- _Prompt_: What lines of the data below hold the string "replaced"? Copy each one.

Dataset entries
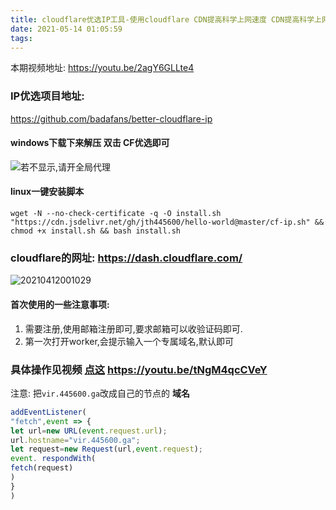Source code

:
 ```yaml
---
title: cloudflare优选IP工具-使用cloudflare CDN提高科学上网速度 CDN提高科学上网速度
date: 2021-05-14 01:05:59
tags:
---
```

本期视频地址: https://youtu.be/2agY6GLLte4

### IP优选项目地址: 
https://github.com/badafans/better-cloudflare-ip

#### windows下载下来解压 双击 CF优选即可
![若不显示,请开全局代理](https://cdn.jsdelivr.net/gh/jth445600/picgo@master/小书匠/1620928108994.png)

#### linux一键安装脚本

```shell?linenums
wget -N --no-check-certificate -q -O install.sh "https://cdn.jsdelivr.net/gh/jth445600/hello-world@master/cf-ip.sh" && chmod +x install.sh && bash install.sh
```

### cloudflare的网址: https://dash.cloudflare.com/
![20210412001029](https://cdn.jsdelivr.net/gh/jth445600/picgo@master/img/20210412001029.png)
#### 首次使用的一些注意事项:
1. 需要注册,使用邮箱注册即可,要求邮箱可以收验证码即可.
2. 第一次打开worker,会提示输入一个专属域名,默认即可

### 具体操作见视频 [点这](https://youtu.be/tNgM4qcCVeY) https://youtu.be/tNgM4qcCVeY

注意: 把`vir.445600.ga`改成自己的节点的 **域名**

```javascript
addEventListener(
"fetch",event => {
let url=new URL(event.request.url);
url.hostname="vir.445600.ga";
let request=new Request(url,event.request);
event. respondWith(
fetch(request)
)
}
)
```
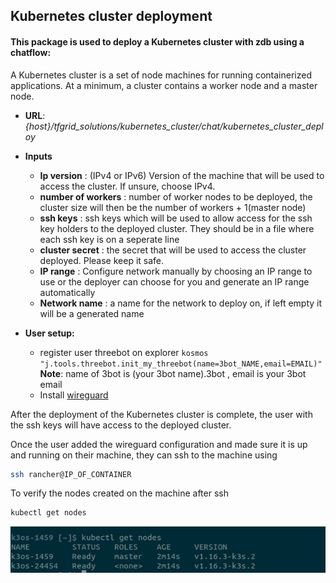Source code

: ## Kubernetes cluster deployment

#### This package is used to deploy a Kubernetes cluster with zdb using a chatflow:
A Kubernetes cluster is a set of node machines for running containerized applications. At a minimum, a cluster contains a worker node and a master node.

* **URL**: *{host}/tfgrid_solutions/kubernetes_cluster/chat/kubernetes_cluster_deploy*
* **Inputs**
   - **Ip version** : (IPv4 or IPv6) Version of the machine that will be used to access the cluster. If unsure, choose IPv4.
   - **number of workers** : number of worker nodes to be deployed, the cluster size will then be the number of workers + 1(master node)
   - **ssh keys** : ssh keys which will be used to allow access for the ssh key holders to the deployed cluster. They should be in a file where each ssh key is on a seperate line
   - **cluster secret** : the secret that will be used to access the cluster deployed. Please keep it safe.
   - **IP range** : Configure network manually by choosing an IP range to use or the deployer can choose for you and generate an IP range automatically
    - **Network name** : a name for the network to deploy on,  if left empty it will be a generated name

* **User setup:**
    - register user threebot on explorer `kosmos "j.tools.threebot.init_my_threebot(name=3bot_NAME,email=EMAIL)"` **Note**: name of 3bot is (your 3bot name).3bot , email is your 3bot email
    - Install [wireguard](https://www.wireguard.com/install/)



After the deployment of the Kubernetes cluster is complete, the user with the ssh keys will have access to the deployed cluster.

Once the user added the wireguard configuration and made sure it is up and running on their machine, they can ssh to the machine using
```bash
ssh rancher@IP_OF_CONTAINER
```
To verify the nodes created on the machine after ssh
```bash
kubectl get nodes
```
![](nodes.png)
...
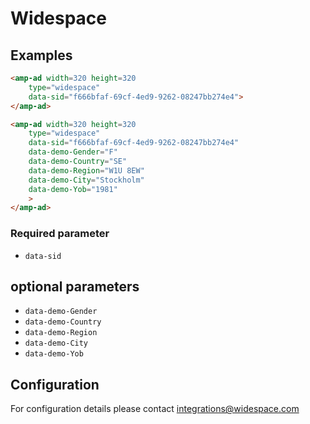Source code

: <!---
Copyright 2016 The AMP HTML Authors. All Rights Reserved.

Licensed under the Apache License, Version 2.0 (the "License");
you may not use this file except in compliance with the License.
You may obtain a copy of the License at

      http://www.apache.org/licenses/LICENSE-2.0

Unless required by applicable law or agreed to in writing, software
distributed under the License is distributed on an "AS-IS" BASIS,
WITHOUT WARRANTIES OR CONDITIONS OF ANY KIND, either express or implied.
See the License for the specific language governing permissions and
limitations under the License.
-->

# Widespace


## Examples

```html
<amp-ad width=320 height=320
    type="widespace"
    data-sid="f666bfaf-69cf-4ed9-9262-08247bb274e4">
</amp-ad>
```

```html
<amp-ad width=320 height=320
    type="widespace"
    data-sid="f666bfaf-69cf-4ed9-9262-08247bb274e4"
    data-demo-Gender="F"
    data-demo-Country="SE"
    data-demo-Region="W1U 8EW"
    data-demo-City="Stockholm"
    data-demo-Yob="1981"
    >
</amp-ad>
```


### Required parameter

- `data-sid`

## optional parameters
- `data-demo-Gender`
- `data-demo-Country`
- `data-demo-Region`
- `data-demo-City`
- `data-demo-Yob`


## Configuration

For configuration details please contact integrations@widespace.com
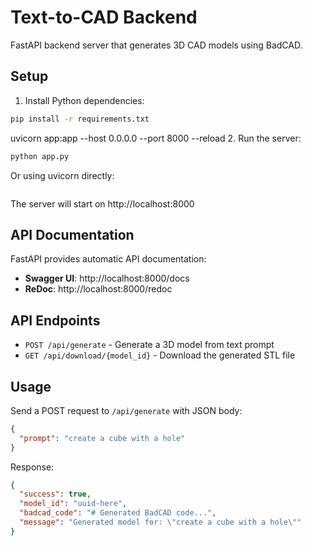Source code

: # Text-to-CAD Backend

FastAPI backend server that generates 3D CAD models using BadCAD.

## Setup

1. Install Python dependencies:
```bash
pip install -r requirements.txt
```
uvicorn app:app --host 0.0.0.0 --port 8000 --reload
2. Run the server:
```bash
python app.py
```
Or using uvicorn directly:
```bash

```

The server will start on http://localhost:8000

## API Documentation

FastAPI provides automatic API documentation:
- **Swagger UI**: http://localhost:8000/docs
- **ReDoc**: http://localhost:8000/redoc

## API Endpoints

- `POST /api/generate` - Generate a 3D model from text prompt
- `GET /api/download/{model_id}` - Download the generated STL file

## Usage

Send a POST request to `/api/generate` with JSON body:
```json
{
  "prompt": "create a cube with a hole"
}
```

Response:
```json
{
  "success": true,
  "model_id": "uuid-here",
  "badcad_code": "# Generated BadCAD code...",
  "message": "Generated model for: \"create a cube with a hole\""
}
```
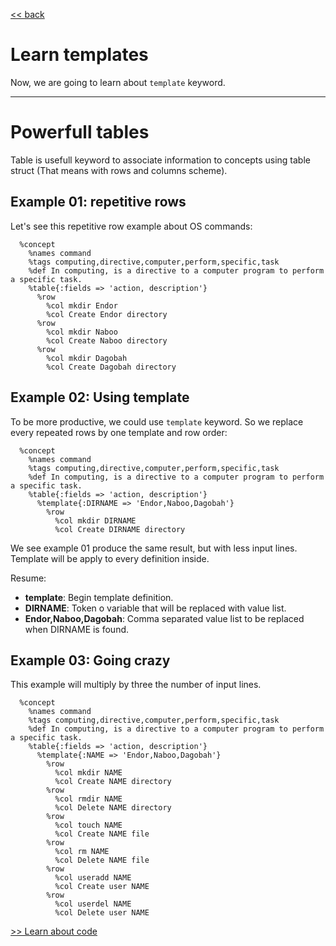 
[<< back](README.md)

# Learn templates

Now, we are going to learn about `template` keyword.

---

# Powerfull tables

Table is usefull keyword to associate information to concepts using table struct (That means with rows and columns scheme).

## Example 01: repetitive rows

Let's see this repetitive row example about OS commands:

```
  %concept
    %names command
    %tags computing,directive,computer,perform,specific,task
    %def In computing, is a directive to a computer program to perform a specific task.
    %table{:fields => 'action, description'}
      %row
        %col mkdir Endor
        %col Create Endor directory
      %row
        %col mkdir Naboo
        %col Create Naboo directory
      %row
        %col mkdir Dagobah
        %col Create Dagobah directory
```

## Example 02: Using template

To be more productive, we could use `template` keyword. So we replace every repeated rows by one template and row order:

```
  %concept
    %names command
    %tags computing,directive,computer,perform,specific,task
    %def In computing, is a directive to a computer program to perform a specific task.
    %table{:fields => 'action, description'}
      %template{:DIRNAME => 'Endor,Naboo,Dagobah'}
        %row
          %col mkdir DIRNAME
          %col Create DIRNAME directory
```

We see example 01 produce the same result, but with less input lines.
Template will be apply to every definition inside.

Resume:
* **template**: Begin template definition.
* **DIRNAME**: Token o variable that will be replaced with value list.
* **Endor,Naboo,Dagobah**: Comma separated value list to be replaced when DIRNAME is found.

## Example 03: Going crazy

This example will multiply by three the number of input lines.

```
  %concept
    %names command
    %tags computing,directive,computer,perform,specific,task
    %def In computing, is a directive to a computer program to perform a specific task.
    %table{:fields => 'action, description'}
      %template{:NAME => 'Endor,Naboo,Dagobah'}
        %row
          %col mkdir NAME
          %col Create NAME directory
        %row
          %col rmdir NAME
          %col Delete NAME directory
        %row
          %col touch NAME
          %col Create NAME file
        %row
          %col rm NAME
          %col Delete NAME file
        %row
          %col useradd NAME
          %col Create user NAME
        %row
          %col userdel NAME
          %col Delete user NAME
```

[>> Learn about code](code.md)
...
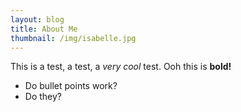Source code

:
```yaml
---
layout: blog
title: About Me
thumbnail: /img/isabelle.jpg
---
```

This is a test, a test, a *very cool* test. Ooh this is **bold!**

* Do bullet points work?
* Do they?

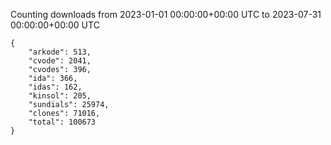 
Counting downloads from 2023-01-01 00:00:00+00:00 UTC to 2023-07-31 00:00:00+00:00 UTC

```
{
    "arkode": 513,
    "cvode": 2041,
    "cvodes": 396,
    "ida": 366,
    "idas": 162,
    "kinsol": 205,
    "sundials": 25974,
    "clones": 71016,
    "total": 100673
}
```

- _Task response_:
* **DIRNAME**: Token o variable that will be replaced with value list.
* **Endor,Naboo,Dagobah**: Comma separated value list to be replaced when DIRNAME is found.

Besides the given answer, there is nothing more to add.